──────── Data to process ────────
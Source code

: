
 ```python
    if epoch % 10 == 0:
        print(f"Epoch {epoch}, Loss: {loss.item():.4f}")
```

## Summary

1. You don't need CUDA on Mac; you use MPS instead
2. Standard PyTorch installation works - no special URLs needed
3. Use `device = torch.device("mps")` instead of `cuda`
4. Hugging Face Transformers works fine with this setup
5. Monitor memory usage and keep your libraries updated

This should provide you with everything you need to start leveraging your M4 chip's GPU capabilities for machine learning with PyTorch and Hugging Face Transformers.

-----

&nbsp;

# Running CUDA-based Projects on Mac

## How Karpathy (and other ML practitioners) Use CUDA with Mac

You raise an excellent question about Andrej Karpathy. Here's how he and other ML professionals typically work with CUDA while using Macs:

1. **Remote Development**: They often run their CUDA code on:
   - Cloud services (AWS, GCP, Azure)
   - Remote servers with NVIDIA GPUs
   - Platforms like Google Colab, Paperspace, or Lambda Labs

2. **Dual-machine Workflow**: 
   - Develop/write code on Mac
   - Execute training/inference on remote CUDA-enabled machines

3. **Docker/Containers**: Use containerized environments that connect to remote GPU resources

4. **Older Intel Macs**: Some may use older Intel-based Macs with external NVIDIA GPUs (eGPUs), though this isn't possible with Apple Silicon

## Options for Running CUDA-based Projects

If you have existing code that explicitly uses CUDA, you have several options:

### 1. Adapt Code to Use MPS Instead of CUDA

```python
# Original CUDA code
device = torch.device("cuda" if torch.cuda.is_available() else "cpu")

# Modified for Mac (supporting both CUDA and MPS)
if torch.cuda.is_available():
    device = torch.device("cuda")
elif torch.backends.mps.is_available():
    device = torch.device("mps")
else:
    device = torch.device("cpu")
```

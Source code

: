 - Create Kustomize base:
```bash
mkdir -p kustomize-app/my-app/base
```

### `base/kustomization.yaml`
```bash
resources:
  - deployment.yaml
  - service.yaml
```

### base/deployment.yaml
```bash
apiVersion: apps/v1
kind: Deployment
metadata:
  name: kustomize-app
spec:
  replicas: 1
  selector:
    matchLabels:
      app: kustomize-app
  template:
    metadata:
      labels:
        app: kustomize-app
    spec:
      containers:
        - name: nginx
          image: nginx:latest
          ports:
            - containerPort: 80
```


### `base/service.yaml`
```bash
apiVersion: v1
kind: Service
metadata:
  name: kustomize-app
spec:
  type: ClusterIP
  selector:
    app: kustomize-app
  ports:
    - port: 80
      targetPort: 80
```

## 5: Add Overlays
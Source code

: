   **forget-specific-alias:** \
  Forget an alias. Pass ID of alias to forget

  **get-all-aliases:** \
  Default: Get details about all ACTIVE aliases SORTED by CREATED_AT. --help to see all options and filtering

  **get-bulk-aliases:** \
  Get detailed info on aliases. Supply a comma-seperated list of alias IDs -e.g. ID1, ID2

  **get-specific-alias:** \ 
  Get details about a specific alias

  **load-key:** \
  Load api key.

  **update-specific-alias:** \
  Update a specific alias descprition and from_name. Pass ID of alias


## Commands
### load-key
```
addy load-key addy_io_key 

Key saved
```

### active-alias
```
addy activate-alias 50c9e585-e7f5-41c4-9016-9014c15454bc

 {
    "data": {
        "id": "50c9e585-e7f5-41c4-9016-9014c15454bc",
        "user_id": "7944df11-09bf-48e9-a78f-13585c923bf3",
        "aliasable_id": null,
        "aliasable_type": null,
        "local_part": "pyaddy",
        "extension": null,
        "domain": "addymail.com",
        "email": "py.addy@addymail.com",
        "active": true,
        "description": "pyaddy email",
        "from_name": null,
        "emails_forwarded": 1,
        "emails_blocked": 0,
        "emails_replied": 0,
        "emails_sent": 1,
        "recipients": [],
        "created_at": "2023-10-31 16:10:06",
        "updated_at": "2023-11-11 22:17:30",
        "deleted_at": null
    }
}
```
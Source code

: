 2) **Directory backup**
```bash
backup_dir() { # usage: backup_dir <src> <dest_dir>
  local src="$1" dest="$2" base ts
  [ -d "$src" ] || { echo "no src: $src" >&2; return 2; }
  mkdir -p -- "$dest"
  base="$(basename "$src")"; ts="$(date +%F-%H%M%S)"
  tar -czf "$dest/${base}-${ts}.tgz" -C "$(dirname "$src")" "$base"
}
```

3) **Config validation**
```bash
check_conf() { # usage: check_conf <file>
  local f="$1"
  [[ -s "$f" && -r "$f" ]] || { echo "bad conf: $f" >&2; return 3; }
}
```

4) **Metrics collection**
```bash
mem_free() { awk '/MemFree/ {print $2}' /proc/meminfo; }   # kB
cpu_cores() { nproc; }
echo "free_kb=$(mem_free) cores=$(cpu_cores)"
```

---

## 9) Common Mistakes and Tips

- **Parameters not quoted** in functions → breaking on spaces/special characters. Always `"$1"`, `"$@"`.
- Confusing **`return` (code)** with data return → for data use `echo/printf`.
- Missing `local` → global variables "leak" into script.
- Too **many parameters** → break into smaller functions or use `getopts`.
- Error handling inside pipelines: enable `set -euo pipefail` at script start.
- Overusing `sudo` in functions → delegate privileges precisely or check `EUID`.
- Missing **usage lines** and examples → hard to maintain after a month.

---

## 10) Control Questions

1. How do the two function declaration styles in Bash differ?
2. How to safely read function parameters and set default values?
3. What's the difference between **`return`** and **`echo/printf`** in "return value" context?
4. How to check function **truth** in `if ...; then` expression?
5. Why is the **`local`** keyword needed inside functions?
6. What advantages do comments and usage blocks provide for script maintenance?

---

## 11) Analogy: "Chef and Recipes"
────────
What to do: Output the data exactly, so that every line matches the original.

Answer area:
Source code

:
 ```python
    if epoch % 10 == 0:
        print(f"Epoch {epoch}, Loss: {loss.item():.4f}")
```

## Summary

1. You don't need CUDA on Mac; you use MPS instead
2. Standard PyTorch installation works - no special URLs needed
3. Use `device = torch.device("mps")` instead of `cuda`
4. Hugging Face Transformers works fine with this setup
5. Monitor memory usage and keep your libraries updated

This should provide you with everything you need to start leveraging your M4 chip's GPU capabilities for machine learning with PyTorch and Hugging Face Transformers.

-----

&nbsp;

# Running CUDA-based Projects on Mac

## How Karpathy (and other ML practitioners) Use CUDA with Mac

You raise an excellent question about Andrej Karpathy. Here's how he and other ML professionals typically work with CUDA while using Macs:

1. **Remote Development**: They often run their CUDA code on:
   - Cloud services (AWS, GCP, Azure)
   - Remote servers with NVIDIA GPUs
   - Platforms like Google Colab, Paperspace, or Lambda Labs

2. **Dual-machine Workflow**: 
   - Develop/write code on Mac
   - Execute training/inference on remote CUDA-enabled machines

3. **Docker/Containers**: Use containerized environments that connect to remote GPU resources

4. **Older Intel Macs**: Some may use older Intel-based Macs with external NVIDIA GPUs (eGPUs), though this isn't possible with Apple Silicon

## Options for Running CUDA-based Projects

If you have existing code that explicitly uses CUDA, you have several options:

### 1. Adapt Code to Use MPS Instead of CUDA

```python
# Original CUDA code
device = torch.device("cuda" if torch.cuda.is_available() else "cpu")

# Modified for Mac (supporting both CUDA and MPS)
if torch.cuda.is_available():
    device = torch.device("cuda")
elif torch.backends.mps.is_available():
    device = torch.device("mps")
else:
    device = torch.device("cpu")
```

Source code

: - Create Kustomize base:
```bash
mkdir -p kustomize-app/my-app/base
```

### `base/kustomization.yaml`
```bash
resources:
  - deployment.yaml
  - service.yaml
```

### base/deployment.yaml
```bash
apiVersion: apps/v1
kind: Deployment
metadata:
  name: kustomize-app
spec:
  replicas: 1
  selector:
    matchLabels:
      app: kustomize-app
  template:
    metadata:
      labels:
        app: kustomize-app
    spec:
      containers:
        - name: nginx
          image: nginx:latest
          ports:
            - containerPort: 80
```


### `base/service.yaml`
```bash
apiVersion: v1
kind: Service
metadata:
  name: kustomize-app
spec:
  type: ClusterIP
  selector:
    app: kustomize-app
  ports:
    - port: 80
      targetPort: 80
```

## 5: Add Overlays
Source code

:   **forget-specific-alias:** \
  Forget an alias. Pass ID of alias to forget

  **get-all-aliases:** \
  Default: Get details about all ACTIVE aliases SORTED by CREATED_AT. --help to see all options and filtering

  **get-bulk-aliases:** \
  Get detailed info on aliases. Supply a comma-seperated list of alias IDs -e.g. ID1, ID2

  **get-specific-alias:** \ 
  Get details about a specific alias

  **load-key:** \
  Load api key.

  **update-specific-alias:** \
  Update a specific alias descprition and from_name. Pass ID of alias


## Commands
### load-key
```
addy load-key addy_io_key 

Key saved
```

### active-alias
```
addy activate-alias 50c9e585-e7f5-41c4-9016-9014c15454bc

 {
    "data": {
        "id": "50c9e585-e7f5-41c4-9016-9014c15454bc",
        "user_id": "7944df11-09bf-48e9-a78f-13585c923bf3",
        "aliasable_id": null,
        "aliasable_type": null,
        "local_part": "pyaddy",
        "extension": null,
        "domain": "addymail.com",
        "email": "py.addy@addymail.com",
        "active": true,
        "description": "pyaddy email",
        "from_name": null,
        "emails_forwarded": 1,
        "emails_blocked": 0,
        "emails_replied": 0,
        "emails_sent": 1,
        "recipients": [],
        "created_at": "2023-10-31 16:10:06",
        "updated_at": "2023-11-11 22:17:30",
        "deleted_at": null
    }
}
```
Source code

: 2) **Directory backup**
```bash
backup_dir() { # usage: backup_dir <src> <dest_dir>
  local src="$1" dest="$2" base ts
  [ -d "$src" ] || { echo "no src: $src" >&2; return 2; }
  mkdir -p -- "$dest"
  base="$(basename "$src")"; ts="$(date +%F-%H%M%S)"
  tar -czf "$dest/${base}-${ts}.tgz" -C "$(dirname "$src")" "$base"
}
```

3) **Config validation**
```bash
check_conf() { # usage: check_conf <file>
  local f="$1"
  [[ -s "$f" && -r "$f" ]] || { echo "bad conf: $f" >&2; return 3; }
}
```

4) **Metrics collection**
```bash
mem_free() { awk '/MemFree/ {print $2}' /proc/meminfo; }   # kB
cpu_cores() { nproc; }
echo "free_kb=$(mem_free) cores=$(cpu_cores)"
```

---

## 9) Common Mistakes and Tips

- **Parameters not quoted** in functions → breaking on spaces/special characters. Always `"$1"`, `"$@"`.
- Confusing **`return` (code)** with data return → for data use `echo/printf`.
- Missing `local` → global variables "leak" into script.
- Too **many parameters** → break into smaller functions or use `getopts`.
- Error handling inside pipelines: enable `set -euo pipefail` at script start.
- Overusing `sudo` in functions → delegate privileges precisely or check `EUID`.
- Missing **usage lines** and examples → hard to maintain after a month.

---

## 10) Control Questions

1. How do the two function declaration styles in Bash differ?
2. How to safely read function parameters and set default values?
3. What's the difference between **`return`** and **`echo/printf`** in "return value" context?
4. How to check function **truth** in `if ...; then` expression?
5. Why is the **`local`** keyword needed inside functions?
6. What advantages do comments and usage blocks provide for script maintenance?

---

## 11) Analogy: "Chef and Recipes"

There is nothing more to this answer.